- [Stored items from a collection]
=-=-=-=-=
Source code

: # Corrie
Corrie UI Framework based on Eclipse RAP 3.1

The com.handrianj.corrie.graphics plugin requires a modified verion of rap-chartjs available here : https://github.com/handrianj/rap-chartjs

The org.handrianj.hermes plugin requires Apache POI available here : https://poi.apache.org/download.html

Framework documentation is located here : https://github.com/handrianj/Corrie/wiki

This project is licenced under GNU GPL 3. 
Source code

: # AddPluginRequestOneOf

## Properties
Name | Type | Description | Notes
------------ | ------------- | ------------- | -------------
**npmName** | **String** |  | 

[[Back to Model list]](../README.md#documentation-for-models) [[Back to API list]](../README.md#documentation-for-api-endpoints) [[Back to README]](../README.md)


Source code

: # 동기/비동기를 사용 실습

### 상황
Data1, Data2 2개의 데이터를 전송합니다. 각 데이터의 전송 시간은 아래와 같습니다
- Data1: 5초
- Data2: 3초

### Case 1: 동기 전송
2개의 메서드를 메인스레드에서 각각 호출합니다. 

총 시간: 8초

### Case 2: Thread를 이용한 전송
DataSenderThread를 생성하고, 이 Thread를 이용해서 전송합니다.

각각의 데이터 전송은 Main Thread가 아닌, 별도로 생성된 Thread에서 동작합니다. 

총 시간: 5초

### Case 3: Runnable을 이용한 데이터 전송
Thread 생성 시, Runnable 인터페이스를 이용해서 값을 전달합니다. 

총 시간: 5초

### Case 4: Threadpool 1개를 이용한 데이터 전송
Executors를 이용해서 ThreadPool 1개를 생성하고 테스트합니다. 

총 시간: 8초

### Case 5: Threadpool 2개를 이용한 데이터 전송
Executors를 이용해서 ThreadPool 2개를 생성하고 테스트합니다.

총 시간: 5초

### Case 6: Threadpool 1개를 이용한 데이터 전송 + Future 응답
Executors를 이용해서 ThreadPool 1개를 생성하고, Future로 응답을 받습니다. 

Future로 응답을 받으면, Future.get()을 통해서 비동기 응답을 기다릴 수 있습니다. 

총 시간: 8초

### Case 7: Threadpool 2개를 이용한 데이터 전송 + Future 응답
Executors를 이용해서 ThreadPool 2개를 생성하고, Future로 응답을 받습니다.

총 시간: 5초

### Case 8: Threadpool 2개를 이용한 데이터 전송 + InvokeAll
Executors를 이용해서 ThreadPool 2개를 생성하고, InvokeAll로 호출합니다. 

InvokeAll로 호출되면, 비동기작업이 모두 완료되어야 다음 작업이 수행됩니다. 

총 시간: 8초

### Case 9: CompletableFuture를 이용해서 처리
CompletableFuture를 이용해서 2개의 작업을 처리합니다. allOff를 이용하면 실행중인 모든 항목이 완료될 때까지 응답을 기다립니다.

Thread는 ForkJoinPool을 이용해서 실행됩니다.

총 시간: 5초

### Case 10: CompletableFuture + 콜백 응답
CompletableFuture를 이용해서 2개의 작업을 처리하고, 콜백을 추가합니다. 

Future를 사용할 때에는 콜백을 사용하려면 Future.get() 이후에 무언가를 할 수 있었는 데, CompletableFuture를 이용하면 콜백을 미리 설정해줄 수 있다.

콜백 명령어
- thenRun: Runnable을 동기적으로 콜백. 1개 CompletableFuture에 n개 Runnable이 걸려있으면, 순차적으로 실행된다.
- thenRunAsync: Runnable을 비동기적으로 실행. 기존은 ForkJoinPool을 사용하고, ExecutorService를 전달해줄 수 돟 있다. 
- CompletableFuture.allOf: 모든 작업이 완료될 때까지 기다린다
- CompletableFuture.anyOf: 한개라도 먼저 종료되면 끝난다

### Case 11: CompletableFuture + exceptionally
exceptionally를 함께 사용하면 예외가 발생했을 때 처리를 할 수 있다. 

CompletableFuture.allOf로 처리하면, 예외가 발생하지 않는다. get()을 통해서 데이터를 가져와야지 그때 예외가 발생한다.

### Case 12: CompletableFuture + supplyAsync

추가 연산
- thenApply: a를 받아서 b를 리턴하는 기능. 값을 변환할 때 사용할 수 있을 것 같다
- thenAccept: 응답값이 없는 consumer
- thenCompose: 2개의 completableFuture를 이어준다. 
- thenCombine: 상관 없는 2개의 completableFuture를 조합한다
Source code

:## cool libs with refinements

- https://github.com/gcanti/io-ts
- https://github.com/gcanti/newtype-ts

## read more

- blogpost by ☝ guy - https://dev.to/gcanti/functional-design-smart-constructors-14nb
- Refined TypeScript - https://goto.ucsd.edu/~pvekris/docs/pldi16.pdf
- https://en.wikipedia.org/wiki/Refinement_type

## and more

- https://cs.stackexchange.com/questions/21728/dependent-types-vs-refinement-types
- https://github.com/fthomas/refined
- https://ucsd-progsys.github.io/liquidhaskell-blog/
=-=-=-=-=
- [PROBLEM STATEMENT]
Copy each line in the data that holds the word "받습니다".

- [EXERCISE RESPONSE]
Executors를 이용해서 ThreadPool 1개를 생성하고, Future로 응답을 받습니다. 
Executors를 이용해서 ThreadPool 2개를 생성하고, Future로 응답을 받습니다.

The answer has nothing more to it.